While we’re torturing geeks, I have to put in a good word for Andrei Molotiu’s Abstract Comics: The Anthology, also from Fantagraphics. Given the historical simultaneity of modern art and graphic narrative, and the considerable amount of crossover between the traditions (Japanese ukiyo-e prints, pop art, etc.) it seems odd that there hasn’t been a movement to bring the language of nonrepresentational painting into the narrativizing sequential structure of comics. As editor (and contributor) Molotiu points out in his introductory essay, artists like Hans Richter and Oskar Fischinger were quick to successfully translate geometric abstraction into the equally narrative-prone language of cinema. Many of the best works here could in fact be storyboards for animations. But the thing is, most comic readers are primarily interested in the medium’s conventional storytelling potential, often vitriolically so. The collection has a wealth of rewarding material, some of it awkward, some groundbreaking — on the whole, it is a significant historical document that may jump-start an actual new genre. I’d have liked to have seen the fine-art examples reproduced on equal footing with the contemporary comic art, and some love for Jess and Oyvind Fahlstrom, but that’s what volume 2 is for, right?
Fantagraphics (again) certainly delivered big-time on the second (and probably final) collection of primitive comic savant Fletcher Hanks’ You Shall Die By Your Own Evil Creation!, as well as with the almost-as-weird Supermen!: The First Wave of Comic Book Heroes 1936-1941.
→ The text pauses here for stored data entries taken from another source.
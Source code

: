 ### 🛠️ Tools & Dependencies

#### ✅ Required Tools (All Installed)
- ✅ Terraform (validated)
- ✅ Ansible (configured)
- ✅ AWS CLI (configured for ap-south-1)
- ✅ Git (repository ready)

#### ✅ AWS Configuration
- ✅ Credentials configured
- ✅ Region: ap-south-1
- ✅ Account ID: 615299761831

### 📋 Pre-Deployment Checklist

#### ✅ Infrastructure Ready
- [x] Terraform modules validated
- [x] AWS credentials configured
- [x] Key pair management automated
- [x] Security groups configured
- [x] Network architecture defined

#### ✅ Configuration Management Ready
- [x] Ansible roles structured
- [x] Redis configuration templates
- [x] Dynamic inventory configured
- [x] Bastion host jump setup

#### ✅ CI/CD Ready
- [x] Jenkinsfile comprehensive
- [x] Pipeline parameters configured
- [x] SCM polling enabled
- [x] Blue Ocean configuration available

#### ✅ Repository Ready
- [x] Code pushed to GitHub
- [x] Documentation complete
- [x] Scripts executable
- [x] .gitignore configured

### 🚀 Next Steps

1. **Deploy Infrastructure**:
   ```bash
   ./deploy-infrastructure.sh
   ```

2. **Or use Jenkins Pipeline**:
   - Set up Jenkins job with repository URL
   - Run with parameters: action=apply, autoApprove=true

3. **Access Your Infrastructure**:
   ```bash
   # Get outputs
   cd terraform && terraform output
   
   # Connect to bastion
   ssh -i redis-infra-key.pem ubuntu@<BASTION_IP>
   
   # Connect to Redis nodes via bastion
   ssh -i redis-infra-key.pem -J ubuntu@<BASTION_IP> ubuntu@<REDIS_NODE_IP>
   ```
It has been harder and harder to find underrecognized areas of graphic design — a notoriously self-cannibalizing visual field — to revive and valorize (or crib from), but Dan Donahue has come up with a doozy with Ultraviolet: 69 Classic Blacklight Posters from the Aquarian Age and Beyond, which promises that each of the winged, blue unicorns, righteous soul brothers, floating crystal palaces, and many, many naked hippie couples will “shine brilliantly” in the presence of a black light (not included). The Red Book: Liber Novus by Carl Jung makes no such claims but compensates with a deeper, more heartfelt and artistically significant array of personal mythological symbolism. Created during a prolonged period of craziness after his split from Freud, Jung’s Red Book is more than 200 hand-painted illuminated manuscript pages chronicling his experiments in “active imagination” — basically dreaming while you’re awake. Hidden from public view until this year, its publication by Norton — and current exhibition of the original at the Rubin Museum of Art in NYC — are significant moments in the history of analytic psychology. But the real surprise for most will be seeing what an interesting and accomplished painter Jung was. Having just gotten around this year to reading Deidre Bair’s excellent 2003 biography of the depth-psychology patriarch, we know the guy was something of a dick. And clinical psychology is no excuse for being a dick. Luckily for Jung, philosophy and art can be.